What is the prevailing evidence regarding HSA?

Topic hot-side-aeration process homebrew

Category Mac


I have not come across any literature that encourages saturating your wort with more air than it is already exposed to during the brewing process. The increase presence of oxygen before your boil will cause lipid oxidation and this will affect the flavor stability of your ale or lager. With that being said, brewing is an art, and it seems we can never maximize one aspect of an operation to its full potential without compromising something else.

During milling, if you rely on a finer ground malt to increase your extraction of fermentable sugars, you will get more alcohol, but you will also increase the surface area of your mash and risk exposing the wort produced. If you stir continuously throughout a mash in an open tun or allow your bed to run dry during sparging, cloudier wort will be the result. Brewers disagree over whether clean or dirtier wort is better for fermentation, so this could be incredibly important to you or not. Oxidation risks are also increased depending on the raw materials you use. Rice adjuncts are going to be a lot less prone to LOX formation than corn, but can you afford the increased costs.

During mashing 15% of your malt lipids will become oxidized naturally, every thing I have ever read stresses that this percentage should be kept to a minimum, but since oxidation occurs no matter what you do, I can see where contrary evidence could come from. The most extensive overview I have found is Brewing Chemistry and Technology in the Americas. This book includes a fish scale diagram that will keep you cross-eyed for days, but once you are finished reading, it makes for a very useful door jam or nifty paper weight.

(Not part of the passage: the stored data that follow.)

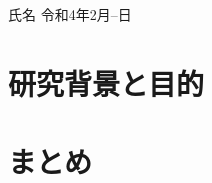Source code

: \documentclass[10pt,a4j]{jsarticle}
\begin{document}
%
{氏名}%
{令和4年2月--日}

\section{研究背景と目的}

\section{まとめ}
\cite{sample1}
\cite{sample4}



%
%

\end{document}
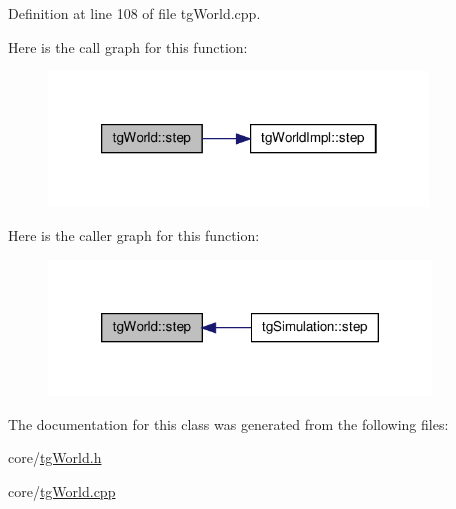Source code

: Definition at line 108 of file tg\-World.\-cpp.



Here is the call graph for this function\-:\nopagebreak
\begin{figure}[H]
\begin{center}
\leavevmode
\includegraphics[width=286pt]{classtg_world_ac659156f5f0680451085b7cdb3ac1311_cgraph}
\end{center}
\end{figure}




Here is the caller graph for this function\-:\nopagebreak
\begin{figure}[H]
\begin{center}
\leavevmode
\includegraphics[width=288pt]{classtg_world_ac659156f5f0680451085b7cdb3ac1311_icgraph}
\end{center}
\end{figure}




The documentation for this class was generated from the following files\-:\begin{DoxyCompactItemize}
\item 
core/\hyperlink{tg_world_8h}{tg\-World.\-h}\item 
core/\hyperlink{tg_world_8cpp}{tg\-World.\-cpp}\end{DoxyCompactItemize}
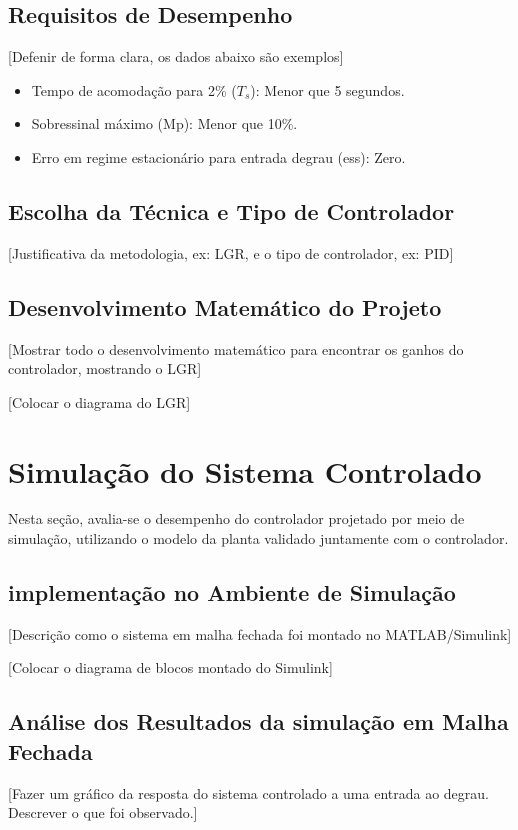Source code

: \documentclass[9pt,a4paper,twocolumn,twoside]{tau-class/tau}
\begin{document}
\subsection{Requisitos de Desempenho}

[Defenir de forma clara, os dados abaixo são exemplos]

\begin{itemize}
    \item Tempo de acomodação para 2\% ($T_s$): Menor que 5 segundos.
    \item Sobressinal máximo (Mp): Menor que 10\%.
    \item Erro em regime estacionário para entrada degrau (ess): Zero.
\end{itemize}

\subsection{Escolha da Técnica e Tipo de Controlador}
[Justificativa da metodologia, ex: LGR, e o tipo de controlador, ex: PID]


\subsection{Desenvolvimento Matemático do Projeto}
[Mostrar todo o desenvolvimento matemático para encontrar os ganhos do controlador, mostrando o LGR]

[Colocar o diagrama do LGR]

\section{Simulação do Sistema Controlado}
Nesta seção, avalia-se o desempenho do controlador projetado por meio de simulação, utilizando o modelo da planta validado juntamente com o controlador.

\subsection{implementação no Ambiente de Simulação}
[Descrição como o sistema em malha fechada foi montado no MATLAB/Simulink]

[Colocar o diagrama de blocos montado do Simulink]

\subsection{Análise dos Resultados da simulação em Malha Fechada}
[Fazer um gráfico da resposta do sistema controlado a uma entrada ao degrau. Descrever o que foi observado.]
\end{document}
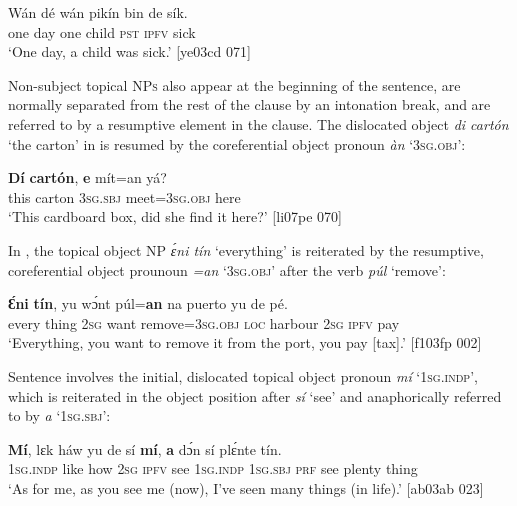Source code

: \ea%
    \label{ex:key:749}
    \gll Wán    dé  wán  pikín  bin  de  sík.\\
one    day  one  child  \textsc{pst}  \textsc{ipfv}  sick\\

\glt ‘One day, a child was sick.’ [ye03cd 071]
\z

Non-subject topical \textsc{NPs} also appear at the beginning of the sentence, are normally separated from the rest of the clause by an intonation break, and are referred to by a resumptive element in the clause. The dislocated object \textit{di cartón} ‘the carton’ in  is resumed by the coreferential object pronoun \textit{àn} ‘\textsc{3sg.obj}’:


\ea%
    \label{ex:key:750}
    \gll \textbf{Dí}  \textbf{cartón},  \textbf{e} mít=an    yá?\\
this  carton  \textsc{3sg.sbj}  meet=\textsc{3sg.obj}  here\\

\glt ‘This cardboard box, did she find it here?’ [li07pe 070]
\z

In , the topical object NP \textit{ɛ́ni tín} ‘everything’ is reiterated by the resumptive, coreferential object prounoun \textit{=an} ‘\textsc{3sg.obj}’ after the verb \textit{púl} ‘remove’:


\ea%
    \label{ex:key:751}
    \gll \textbf{Ɛ́ni}    \textbf{tín},    yu  wɔ́nt  púl=\textbf{an} 
na  puerto  yu  de  pé. \\
every  thing  \textsc{2sg}  want  remove=\textsc{3sg.obj} 
\textsc{loc}  harbour  \textsc{2sg}  \textsc{ipfv}  pay\\

\glt ‘Everything, you want to remove it from the port, you pay [tax].’ [f103fp 002]
\z

Sentence  involves the initial, dislocated topical object pronoun \textit{mí} ‘\textsc{1sg.indp}’, which is reiterated in the object position after \textit{sí} ‘see’ and anaphorically referred to by \textit{a} ‘\textsc{1sg.sbj}’: 


\ea%
    \label{ex:key:752}
    \gll \textbf{Mí},    lɛk  háw    yu  de  sí  \textbf{mí},    \textbf{a}    dɔ́n  
sí  plɛ́nte  tín.\\
\textsc{1sg.indp}  like  how    \textsc{2sg}  \textsc{ipfv}  see  \textsc{1sg.indp}  \textsc{1sg.sbj}  \textsc{prf}   
see  plenty  thing \\

\glt ‘As for me, as you see me (now), I’ve seen many things (in life).’ [ab03ab 023]
\z

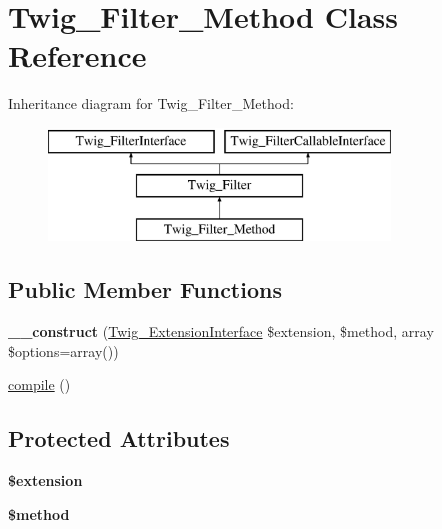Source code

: \hypertarget{class_twig___filter___method}{}\section{Twig\+\_\+\+Filter\+\_\+\+Method Class Reference}
\label{class_twig___filter___method}
Inheritance diagram for Twig\+\_\+\+Filter\+\_\+\+Method\+:\begin{figure}[H]
\begin{center}
\leavevmode
\includegraphics[height=3.000000cm]{class_twig___filter___method}
\end{center}
\end{figure}
\subsection*{Public Member Functions}
\begin{DoxyCompactItemize}
\item 
\hypertarget{class_twig___filter___method_a7d07ee619832b0ff21eaf3c7c0159c3f}{}{\bfseries \+\_\+\+\_\+construct} (\hyperlink{interface_twig___extension_interface}{Twig\+\_\+\+Extension\+Interface} \$extension, \$method, array \$options=array())\label{class_twig___filter___method_a7d07ee619832b0ff21eaf3c7c0159c3f}

\item 
\hyperlink{class_twig___filter___method_a3815e7c2e73f00c2ebffcf5b90eef3b1}{compile} ()
\end{DoxyCompactItemize}
\subsection*{Protected Attributes}
\begin{DoxyCompactItemize}
\item 
\hypertarget{class_twig___filter___method_aed02cd2cd0ee08bd99a2ac1ef4f955ce}{}{\bfseries \$extension}\label{class_twig___filter___method_aed02cd2cd0ee08bd99a2ac1ef4f955ce}

\item 
\hypertarget{class_twig___filter___method_a12661b2fc0f57f97e30a1620889ce9c6}{}{\bfseries \$method}\label{class_twig___filter___method_a12661b2fc0f57f97e30a1620889ce9c6}

\end{DoxyCompactItemize}


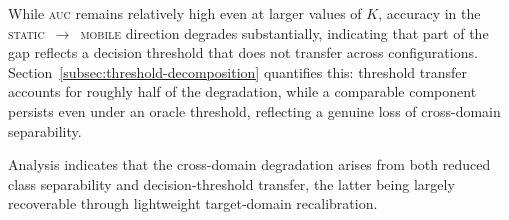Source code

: 

%

While \textsc{auc} remains relatively high even at larger values of $K$, accuracy
in the \textsc{static}~$\rightarrow$~\textsc{mobile} direction degrades
substantially, indicating that part of the gap reflects a decision threshold that
does not transfer across configurations. Section~\ref{subsec:threshold-decomposition}
quantifies this: threshold transfer accounts for roughly half of the degradation,
while a comparable component persists even under an oracle threshold, reflecting a
genuine loss of cross-domain separability.



Analysis indicates that the cross-domain degradation arises from both reduced class
separability and decision-threshold transfer, the latter being largely recoverable
through lightweight target-domain recalibration.



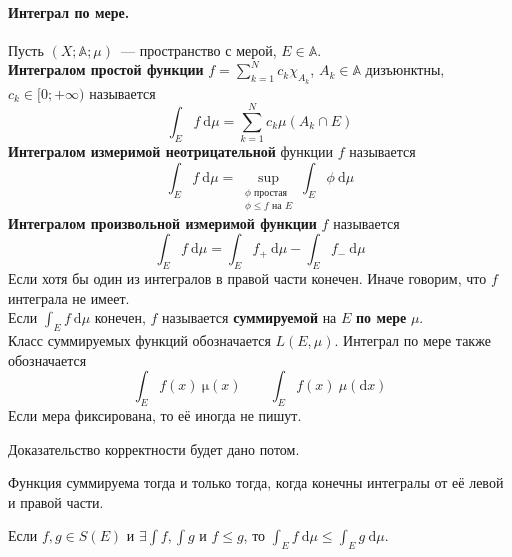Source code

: \documentclass{article}
\begin{document}
    \paragraph{Интеграл по мере.}
    \begin{definition}
        Пусть $(X;\mathbb A;\mu)$~--- пространство с мерой, $E\in\mathbb A$.\\
        \textbf{Интегралом простой функции} $f=\sum\limits_{k=1}^Nc_k\chi_{A_k}$, $A_k\in\mathbb A$ дизъюнктны, $c_k\in[0;+\infty)$ называется
        $$\int_E f~\mathrm d\mu=\sum\limits_{k=1}^Nc_k\mu(A_k\cap E)$$
        \textbf{Интегралом измеримой неотрицательной} функции $f$ называется
        $$
        \int_E f~\mathrm d\mu=\sup\limits_{\substack{\phi\text{ простая}\\\phi\leqslant f\text{ на }E}}\int_E\phi~\mathrm d\mu
        $$
        \textbf{Интегралом произвольной измеримой функции} $f$ называется
        $$
        \int_Ef~\mathrm d\mu=\int_Ef_+~\mathrm d\mu-\int_Ef_-~\mathrm d\mu
        $$
        Если хотя бы один из интегралов в правой части конечен. Иначе говорим, что $f$ интеграла не имеет.\\
        Если $\int_Ef~\mathrm d\mu$ конечен, $f$ называется \textbf{суммируемой} на $E$ \textbf{по мере} $\mu$.\\
        Класс суммируемых функций обозначается $L(E,\mu)$. Интеграл по мере также обозначается
        $$
        \int_E f(x)~\mathrm\mu(x)\qquad\int_E f(x)~\mu(\mathrm dx)
        $$
        Если мера фиксирована, то её иногда не пишут.
    \end{definition}
    \begin{remark}
        Доказательство корректности будет дано потом.
    \end{remark}
    \begin{claim}
        Функция суммируема тогда и только тогда, когда конечны интегралы от её левой и правой части.
    \end{claim}
    \begin{theorem}
        \label{Монотонность интеграла по мере по функции}
        Если $f,g\in S(E)$ и $\exists\int f,\int g$ и $f\leqslant g$, то $\int_E f~\mathrm d\mu\leqslant\int_E g~\mathrm d\mu$.
    \end{theorem}
\end{document}
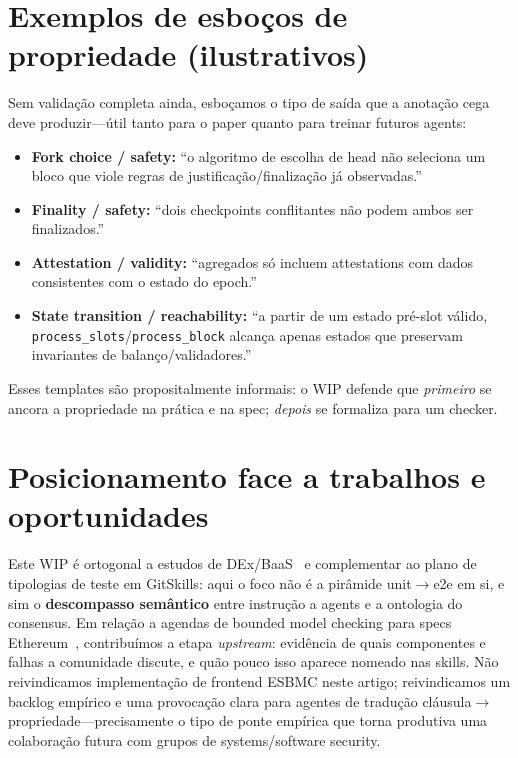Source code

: \documentclass[10pt,conference]{IEEEtran}
\begin{document}
\section{Exemplos de esboços de propriedade (ilustrativos)}

Sem validação completa ainda, esboçamos o tipo de saída que a anotação cega deve produzir---útil tanto para o paper quanto para treinar futuros agents:

\begin{itemize}
\item \textbf{Fork choice / safety:} ``o algoritmo de escolha de head não seleciona um bloco que viole regras de justificação/finalização já observadas.''
\item \textbf{Finality / safety:} ``dois checkpoints conflitantes não podem ambos ser finalizados.''
\item \textbf{Attestation / validity:} ``agregados só incluem attestations com dados consistentes com o estado do epoch.''
\item \textbf{State transition / reachability:} ``a partir de um estado pré-slot válido, \texttt{process\_slots}/\texttt{process\_block} alcança apenas estados que preservam invariantes de balanço/validadores.''
\end{itemize}

Esses templates são propositalmente informais: o WIP defende que \emph{primeiro} se ancora a propriedade na prática e na spec; \emph{depois} se formaliza para um checker.

\section{Posicionamento face a trabalhos e oportunidades}

Este WIP é ortogonal a estudos de DEx/BaaS~\cite{soares2025bcdex} e complementar ao plano de tipologias de teste em GitSkills: aqui o foco não é a pirâmide unit$\rightarrow$e2e em si, e sim o \textbf{descompasso semântico} entre instrução a agents e a ontologia do consensus. Em relação a agendas de bounded model checking para specs Ethereum~\cite{clarke2018bmc,consensusSpecs}, contribuímos a etapa \emph{upstream}: evidência de quais componentes e falhas a comunidade discute, e quão pouco isso aparece nomeado nas skills. Não reivindicamos implementação de frontend ESBMC neste artigo; reivindicamos um backlog empírico e uma provocação clara para agentes de tradução cláusula$\rightarrow$propriedade---precisamente o tipo de ponte empírica que torna produtiva uma colaboração futura com grupos de systems/software security.
\end{document}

Oh boy this will be a fun question.

I draw my line in the sand at the point of the boil. The way my equipment is set up I collect my mash run off in a spare bucket. I then pour it into my keg/kettle and start the heat. Meanwhile I start the second run off into the now empty bucket (yes I am a batch sparger). The wort is ~168-170F.

I can honestly say that I have never seen this cause premature oxidation in my beer and the 6-8 different fellow brewers that sample my beer have never mentioned it. Nor does it come up in competition scoresheets. Furthermore, I don't drink my beer all that fast, so I have had beer sitting around for 4-6months, still not evidence of HSA from this preboil practice.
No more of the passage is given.